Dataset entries

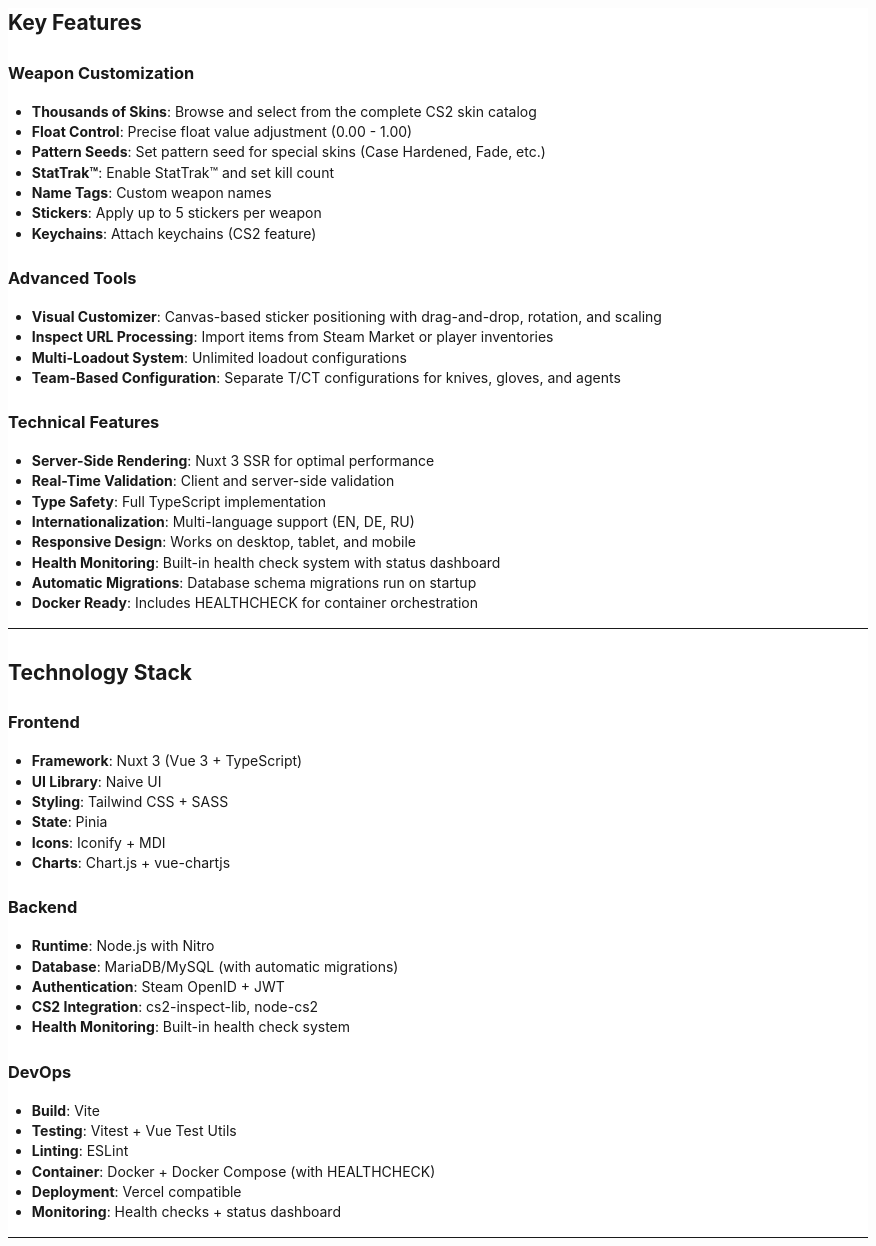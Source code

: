 
## Key Features

### Weapon Customization
- **Thousands of Skins**: Browse and select from the complete CS2 skin catalog
- **Float Control**: Precise float value adjustment (0.00 - 1.00)
- **Pattern Seeds**: Set pattern seed for special skins (Case Hardened, Fade, etc.)
- **StatTrak™**: Enable StatTrak™ and set kill count
- **Name Tags**: Custom weapon names
- **Stickers**: Apply up to 5 stickers per weapon
- **Keychains**: Attach keychains (CS2 feature)

### Advanced Tools
- **Visual Customizer**: Canvas-based sticker positioning with drag-and-drop, rotation, and scaling
- **Inspect URL Processing**: Import items from Steam Market or player inventories
- **Multi-Loadout System**: Unlimited loadout configurations
- **Team-Based Configuration**: Separate T/CT configurations for knives, gloves, and agents

### Technical Features
- **Server-Side Rendering**: Nuxt 3 SSR for optimal performance
- **Real-Time Validation**: Client and server-side validation
- **Type Safety**: Full TypeScript implementation
- **Internationalization**: Multi-language support (EN, DE, RU)
- **Responsive Design**: Works on desktop, tablet, and mobile
- **Health Monitoring**: Built-in health check system with status dashboard
- **Automatic Migrations**: Database schema migrations run on startup
- **Docker Ready**: Includes HEALTHCHECK for container orchestration

---

## Technology Stack

### Frontend
- **Framework**: Nuxt 3 (Vue 3 + TypeScript)
- **UI Library**: Naive UI
- **Styling**: Tailwind CSS + SASS
- **State**: Pinia
- **Icons**: Iconify + MDI
- **Charts**: Chart.js + vue-chartjs

### Backend
- **Runtime**: Node.js with Nitro
- **Database**: MariaDB/MySQL (with automatic migrations)
- **Authentication**: Steam OpenID + JWT
- **CS2 Integration**: cs2-inspect-lib, node-cs2
- **Health Monitoring**: Built-in health check system

### DevOps
- **Build**: Vite
- **Testing**: Vitest + Vue Test Utils
- **Linting**: ESLint
- **Container**: Docker + Docker Compose (with HEALTHCHECK)
- **Deployment**: Vercel compatible
- **Monitoring**: Health checks + status dashboard

---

WHAT IS NEEDED = What do the lines above say from the one containing "### Weapon Customization" down to the one containing "### Advanced Tools"? Return them exactly, both end lines included, and only them.

EXERCISE OUTPUT =
### Weapon Customization
- **Thousands of Skins**: Browse and select from the complete CS2 skin catalog
- **Float Control**: Precise float value adjustment (0.00 - 1.00)
- **Pattern Seeds**: Set pattern seed for special skins (Case Hardened, Fade, etc.)
- **StatTrak™**: Enable StatTrak™ and set kill count
- **Name Tags**: Custom weapon names
- **Stickers**: Apply up to 5 stickers per weapon
- **Keychains**: Attach keychains (CS2 feature)

### Advanced Tools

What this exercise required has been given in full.